----- Records shown
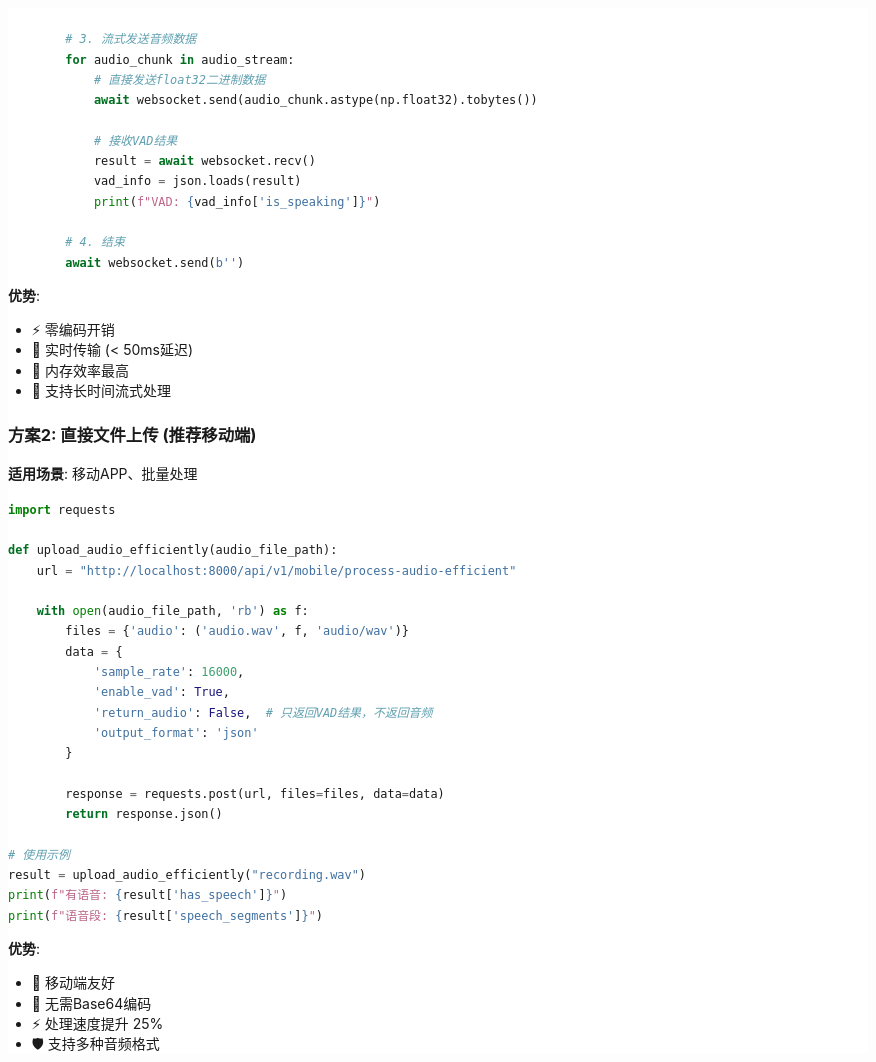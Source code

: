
 ```python
        
        # 3. 流式发送音频数据
        for audio_chunk in audio_stream:
            # 直接发送float32二进制数据
            await websocket.send(audio_chunk.astype(np.float32).tobytes())
            
            # 接收VAD结果
            result = await websocket.recv()
            vad_info = json.loads(result)
            print(f"VAD: {vad_info['is_speaking']}")
        
        # 4. 结束
        await websocket.send(b'')
```

**优势**:
- ⚡ 零编码开销
- 🚀 实时传输 (< 50ms延迟)
- 💾 内存效率最高
- 📡 支持长时间流式处理

### 方案2: 直接文件上传 (推荐移动端)

**适用场景**: 移动APP、批量处理

```python
import requests

def upload_audio_efficiently(audio_file_path):
    url = "http://localhost:8000/api/v1/mobile/process-audio-efficient"
    
    with open(audio_file_path, 'rb') as f:
        files = {'audio': ('audio.wav', f, 'audio/wav')}
        data = {
            'sample_rate': 16000,
            'enable_vad': True,
            'return_audio': False,  # 只返回VAD结果，不返回音频
            'output_format': 'json'
        }
        
        response = requests.post(url, files=files, data=data)
        return response.json()

# 使用示例
result = upload_audio_efficiently("recording.wav")
print(f"有语音: {result['has_speech']}")
print(f"语音段: {result['speech_segments']}")
```

**优势**:
- 📱 移动端友好
- 🔧 无需Base64编码
- ⚡ 处理速度提升 25%
- 🛡️ 支持多种音频格式
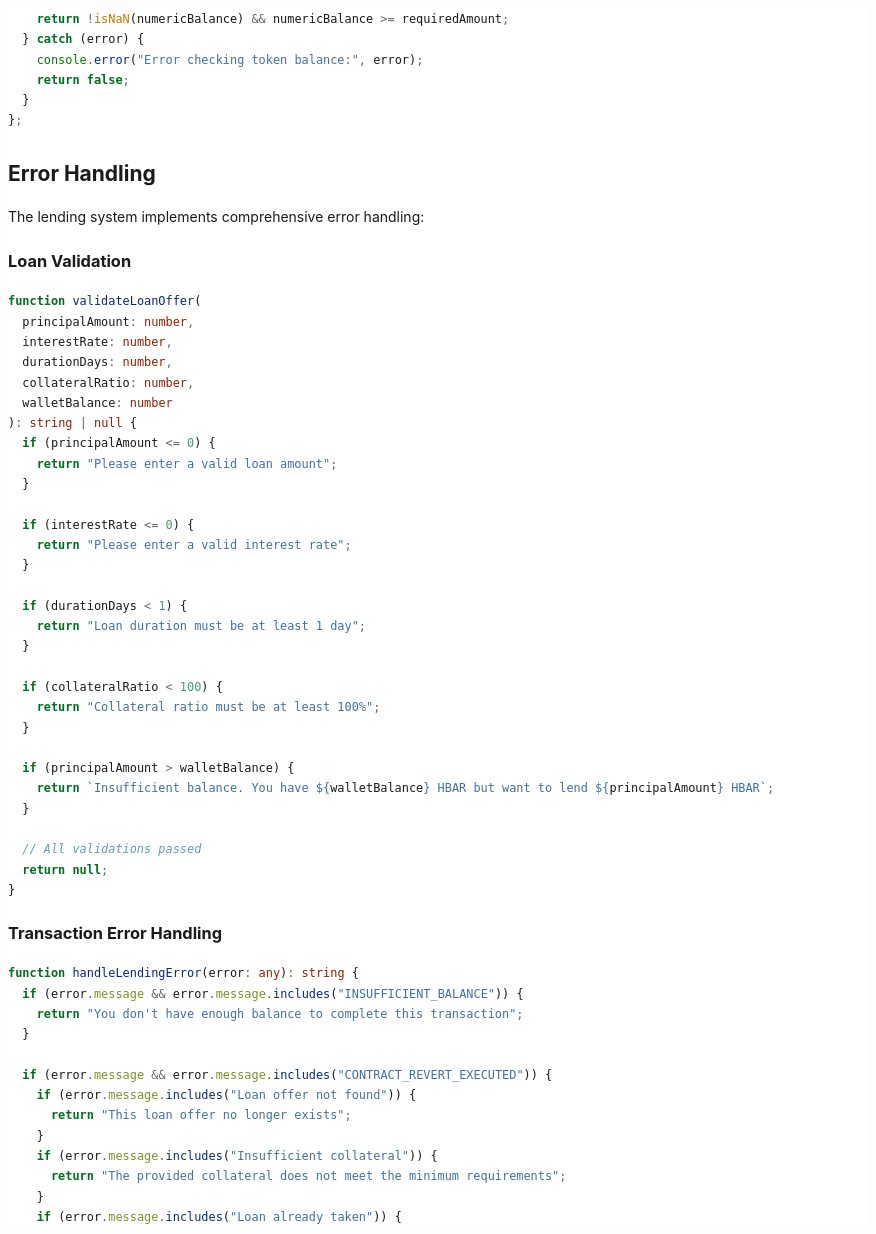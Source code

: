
 ```typescript
    return !isNaN(numericBalance) && numericBalance >= requiredAmount;
  } catch (error) {
    console.error("Error checking token balance:", error);
    return false;
  }
};
```

## Error Handling

The lending system implements comprehensive error handling:

### Loan Validation

```typescript
function validateLoanOffer(
  principalAmount: number,
  interestRate: number,
  durationDays: number,
  collateralRatio: number,
  walletBalance: number
): string | null {
  if (principalAmount <= 0) {
    return "Please enter a valid loan amount";
  }
  
  if (interestRate <= 0) {
    return "Please enter a valid interest rate";
  }
  
  if (durationDays < 1) {
    return "Loan duration must be at least 1 day";
  }
  
  if (collateralRatio < 100) {
    return "Collateral ratio must be at least 100%";
  }
  
  if (principalAmount > walletBalance) {
    return `Insufficient balance. You have ${walletBalance} HBAR but want to lend ${principalAmount} HBAR`;
  }
  
  // All validations passed
  return null;
}
```

### Transaction Error Handling

```typescript
function handleLendingError(error: any): string {
  if (error.message && error.message.includes("INSUFFICIENT_BALANCE")) {
    return "You don't have enough balance to complete this transaction";
  }
  
  if (error.message && error.message.includes("CONTRACT_REVERT_EXECUTED")) {
    if (error.message.includes("Loan offer not found")) {
      return "This loan offer no longer exists";
    }
    if (error.message.includes("Insufficient collateral")) {
      return "The provided collateral does not meet the minimum requirements";
    }
    if (error.message.includes("Loan already taken")) {
```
----------
The task:
Write out the data above exactly, minus any images.

Written answer:
Source code

:
 ```python
        
        # 3. 流式发送音频数据
        for audio_chunk in audio_stream:
            # 直接发送float32二进制数据
            await websocket.send(audio_chunk.astype(np.float32).tobytes())
            
            # 接收VAD结果
            result = await websocket.recv()
            vad_info = json.loads(result)
            print(f"VAD: {vad_info['is_speaking']}")
        
        # 4. 结束
        await websocket.send(b'')
```

**优势**:
- ⚡ 零编码开销
- 🚀 实时传输 (< 50ms延迟)
- 💾 内存效率最高
- 📡 支持长时间流式处理

### 方案2: 直接文件上传 (推荐移动端)

**适用场景**: 移动APP、批量处理

```python
import requests

def upload_audio_efficiently(audio_file_path):
    url = "http://localhost:8000/api/v1/mobile/process-audio-efficient"
    
    with open(audio_file_path, 'rb') as f:
        files = {'audio': ('audio.wav', f, 'audio/wav')}
        data = {
            'sample_rate': 16000,
            'enable_vad': True,
            'return_audio': False,  # 只返回VAD结果，不返回音频
            'output_format': 'json'
        }
        
        response = requests.post(url, files=files, data=data)
        return response.json()

# 使用示例
result = upload_audio_efficiently("recording.wav")
print(f"有语音: {result['has_speech']}")
print(f"语音段: {result['speech_segments']}")
```

**优势**:
- 📱 移动端友好
- 🔧 无需Base64编码
- ⚡ 处理速度提升 25%
- 🛡️ 支持多种音频格式
Source code

:
 ```typescript
    return !isNaN(numericBalance) && numericBalance >= requiredAmount;
  } catch (error) {
    console.error("Error checking token balance:", error);
    return false;
  }
};
```

## Error Handling

The lending system implements comprehensive error handling:

### Loan Validation

```typescript
function validateLoanOffer(
  principalAmount: number,
  interestRate: number,
  durationDays: number,
  collateralRatio: number,
  walletBalance: number
): string | null {
  if (principalAmount <= 0) {
    return "Please enter a valid loan amount";
  }
  
  if (interestRate <= 0) {
    return "Please enter a valid interest rate";
  }
  
  if (durationDays < 1) {
    return "Loan duration must be at least 1 day";
  }
  
  if (collateralRatio < 100) {
    return "Collateral ratio must be at least 100%";
  }
  
  if (principalAmount > walletBalance) {
    return `Insufficient balance. You have ${walletBalance} HBAR but want to lend ${principalAmount} HBAR`;
  }
  
  // All validations passed
  return null;
}
```

### Transaction Error Handling

```typescript
function handleLendingError(error: any): string {
  if (error.message && error.message.includes("INSUFFICIENT_BALANCE")) {
    return "You don't have enough balance to complete this transaction";
  }
  
  if (error.message && error.message.includes("CONTRACT_REVERT_EXECUTED")) {
    if (error.message.includes("Loan offer not found")) {
      return "This loan offer no longer exists";
    }
    if (error.message.includes("Insufficient collateral")) {
      return "The provided collateral does not meet the minimum requirements";
    }
    if (error.message.includes("Loan already taken")) {
```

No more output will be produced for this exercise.